St. George's Episcopal Church Sermons

I Give Back, to Honor and Glorify You
Author: Rev. Connie Reinhardt
Date: October 8th, 2006

This morning we have this lesson from the book of Job. Now, Job is not one of those books of the Old Testament that we usually hear much of on Sunday mornings. But the Revised Common Lectionary we use gives us several weeks’ worth of Job this October, and so I wanted to take the opportunity to do a little exploring of this particular character from our holy scriptures.

What we start with today is a little deceiving, in the sense that we don’t get the full context of how Job gets to the place where we find him. We only get the first verse of chapter 1, but there are some important things we need to know. Like that Job had a big family – seven sons and three daughters, we’re told. He had thousands of sheep and camels, hundreds of ox and donkeys, and a number of servants. He was, we’re told, ‘the greatest of all the people of the east.’ Job had it good. And he was grateful. He loved and respected and worshiped God, made sacrifices to God. So Job is there, enjoying his life, his family, his wealth, his God. When, unbeknownst to Job, God and His cabinet are having a conversation. The Satan – and this is not the devil as we may think of it, the personification of evil, which is a concept that develops later. Satan is a word from Hebrew, which means Accuser or Adversary – the Satan is the one on God’s cabinet whose job it is to prosecute those who have gone against God – but only with God’s okay. So God and the Adversary are having a conversation, and God is bragging about what a wonderful person Job is – blameless and upright, one who fears – that is, awes and respects – God, and turns away from evil. Now the Adversary’s job is to be an adversary – the phrase ‘devil’s advocate’ comes to mind – and he says, sure, Job is this great guy who loves and worships you. Why wouldn’t he? You’ve given him everything. All he has to do is be grateful. If he didn’t have all of those things that made him happy, just see what would happen and how he would turn on you. If you take away all he has, he will curse you to your face.

It’s hard to know why God responds the way He does here, because God says okay to this little experiment. So we see in quick succession how Job loses everything – his animals are carried off, his servants are killed, his children die in a freak accident.
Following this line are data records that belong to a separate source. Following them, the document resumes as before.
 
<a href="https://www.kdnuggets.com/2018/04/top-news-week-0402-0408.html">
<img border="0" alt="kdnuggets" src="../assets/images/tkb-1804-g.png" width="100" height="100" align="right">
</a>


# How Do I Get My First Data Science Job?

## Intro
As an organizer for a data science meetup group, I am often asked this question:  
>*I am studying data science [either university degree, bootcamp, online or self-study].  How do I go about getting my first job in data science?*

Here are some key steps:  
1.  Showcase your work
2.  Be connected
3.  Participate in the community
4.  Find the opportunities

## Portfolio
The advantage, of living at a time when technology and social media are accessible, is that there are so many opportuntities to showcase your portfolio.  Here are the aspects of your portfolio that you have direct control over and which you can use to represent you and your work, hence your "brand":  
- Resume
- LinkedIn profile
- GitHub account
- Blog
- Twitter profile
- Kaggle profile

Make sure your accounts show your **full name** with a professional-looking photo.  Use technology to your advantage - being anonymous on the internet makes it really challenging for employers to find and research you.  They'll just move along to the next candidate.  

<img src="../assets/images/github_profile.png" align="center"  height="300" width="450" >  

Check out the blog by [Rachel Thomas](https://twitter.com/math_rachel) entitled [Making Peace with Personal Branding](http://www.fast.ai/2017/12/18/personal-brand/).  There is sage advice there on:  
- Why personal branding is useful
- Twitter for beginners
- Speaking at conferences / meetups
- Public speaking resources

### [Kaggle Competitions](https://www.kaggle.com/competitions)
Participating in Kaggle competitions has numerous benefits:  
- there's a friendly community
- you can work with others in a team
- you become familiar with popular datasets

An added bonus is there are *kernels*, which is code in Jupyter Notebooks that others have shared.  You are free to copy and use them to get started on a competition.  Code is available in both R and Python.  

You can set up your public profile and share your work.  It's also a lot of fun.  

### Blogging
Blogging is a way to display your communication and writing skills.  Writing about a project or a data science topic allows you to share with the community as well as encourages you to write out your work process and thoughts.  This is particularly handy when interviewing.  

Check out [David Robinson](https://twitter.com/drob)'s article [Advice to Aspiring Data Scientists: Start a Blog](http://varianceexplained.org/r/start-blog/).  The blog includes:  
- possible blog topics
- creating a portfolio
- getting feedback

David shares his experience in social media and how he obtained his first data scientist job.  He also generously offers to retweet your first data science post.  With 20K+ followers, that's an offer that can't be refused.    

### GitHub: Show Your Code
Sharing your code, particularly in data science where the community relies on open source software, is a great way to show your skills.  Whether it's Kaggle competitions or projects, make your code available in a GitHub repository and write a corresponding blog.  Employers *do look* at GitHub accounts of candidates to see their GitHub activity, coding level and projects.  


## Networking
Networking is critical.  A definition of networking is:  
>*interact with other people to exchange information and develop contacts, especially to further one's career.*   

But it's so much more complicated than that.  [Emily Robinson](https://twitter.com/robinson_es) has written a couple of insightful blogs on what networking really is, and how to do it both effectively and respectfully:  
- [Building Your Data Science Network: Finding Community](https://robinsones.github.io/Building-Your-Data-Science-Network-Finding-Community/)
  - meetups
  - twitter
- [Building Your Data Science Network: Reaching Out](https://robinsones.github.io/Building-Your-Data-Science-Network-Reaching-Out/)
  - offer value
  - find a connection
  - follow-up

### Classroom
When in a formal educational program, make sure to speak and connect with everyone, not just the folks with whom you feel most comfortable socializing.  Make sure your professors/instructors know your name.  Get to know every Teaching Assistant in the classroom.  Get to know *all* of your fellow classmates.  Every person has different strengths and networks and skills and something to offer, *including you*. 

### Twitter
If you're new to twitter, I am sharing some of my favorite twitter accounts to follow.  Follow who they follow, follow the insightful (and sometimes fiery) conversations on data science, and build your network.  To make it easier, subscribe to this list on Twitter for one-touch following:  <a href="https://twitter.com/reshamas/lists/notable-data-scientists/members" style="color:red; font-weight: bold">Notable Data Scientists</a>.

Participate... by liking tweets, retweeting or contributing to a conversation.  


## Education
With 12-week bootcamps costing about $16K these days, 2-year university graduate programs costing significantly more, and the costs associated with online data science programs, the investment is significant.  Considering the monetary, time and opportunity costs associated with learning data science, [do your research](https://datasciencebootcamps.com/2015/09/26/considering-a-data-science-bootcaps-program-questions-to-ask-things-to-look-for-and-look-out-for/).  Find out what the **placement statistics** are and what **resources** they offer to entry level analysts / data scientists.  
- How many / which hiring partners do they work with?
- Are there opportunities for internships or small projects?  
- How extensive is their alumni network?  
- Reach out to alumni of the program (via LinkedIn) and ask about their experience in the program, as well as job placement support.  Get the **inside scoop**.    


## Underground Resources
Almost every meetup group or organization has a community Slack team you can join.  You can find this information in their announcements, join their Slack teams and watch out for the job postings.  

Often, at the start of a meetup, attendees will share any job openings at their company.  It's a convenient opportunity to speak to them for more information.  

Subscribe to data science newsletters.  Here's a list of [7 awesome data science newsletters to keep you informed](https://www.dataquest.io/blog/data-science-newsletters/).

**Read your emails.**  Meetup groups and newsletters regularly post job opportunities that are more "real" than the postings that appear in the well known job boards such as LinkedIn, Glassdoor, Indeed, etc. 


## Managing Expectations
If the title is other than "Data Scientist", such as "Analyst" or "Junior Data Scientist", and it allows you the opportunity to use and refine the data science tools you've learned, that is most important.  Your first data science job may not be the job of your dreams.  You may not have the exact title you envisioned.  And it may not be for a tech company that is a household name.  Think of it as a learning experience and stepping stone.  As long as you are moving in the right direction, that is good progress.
All wiped out, just like that. And Job responds by going into mourning. He tears his robes. He shaves his head. He falls to the ground – and he worships God. He says, the Lord gives, and the Lord takes away. Blessed be the name of the Lord. This is where the rest of our reading this morning comes in. God again points out to the Adversary what a person of faith and integrity Job is. The Adversary says sure, that’s because you left him untouched. Attack his body, and see how quick he turns on you then. So the Satan inflicts sores all over Job’s body. And Job – he is beaten down, for sure. He goes to sit in the ashes – among the garbage, really – and sits and scratches his sores. At this point his wife – the lone surviving member of his family – has had enough. She says, what’s your integrity worth now? Curse God and let it be done with. But Job isn’t there. He is still faithful. He still has love and respect and awe for God. Three of his friends come to console and comfort him, and when they first see him they don’t even recognize him, so changed is his appearance from his grief and his sores. Scripture tells us that they had no words that could truly comfort Job and they knew it. So they just sit with him, in silence, in respect for his suffering, in solidarity. “They sat with him on the ground for seven days and seven nights.”

Job will speak, finally, and when he does his story gets even more complicated. We’ll hear more from Job over the next few weeks. Today what I want to focus on is what it is we see from Job here, in these first two chapters. Besides seeing his fortunes turn, that is. What do we see from him as a person – as a man of faith and a person of integrity? Why does he respond the way he does, and what can we learn from him?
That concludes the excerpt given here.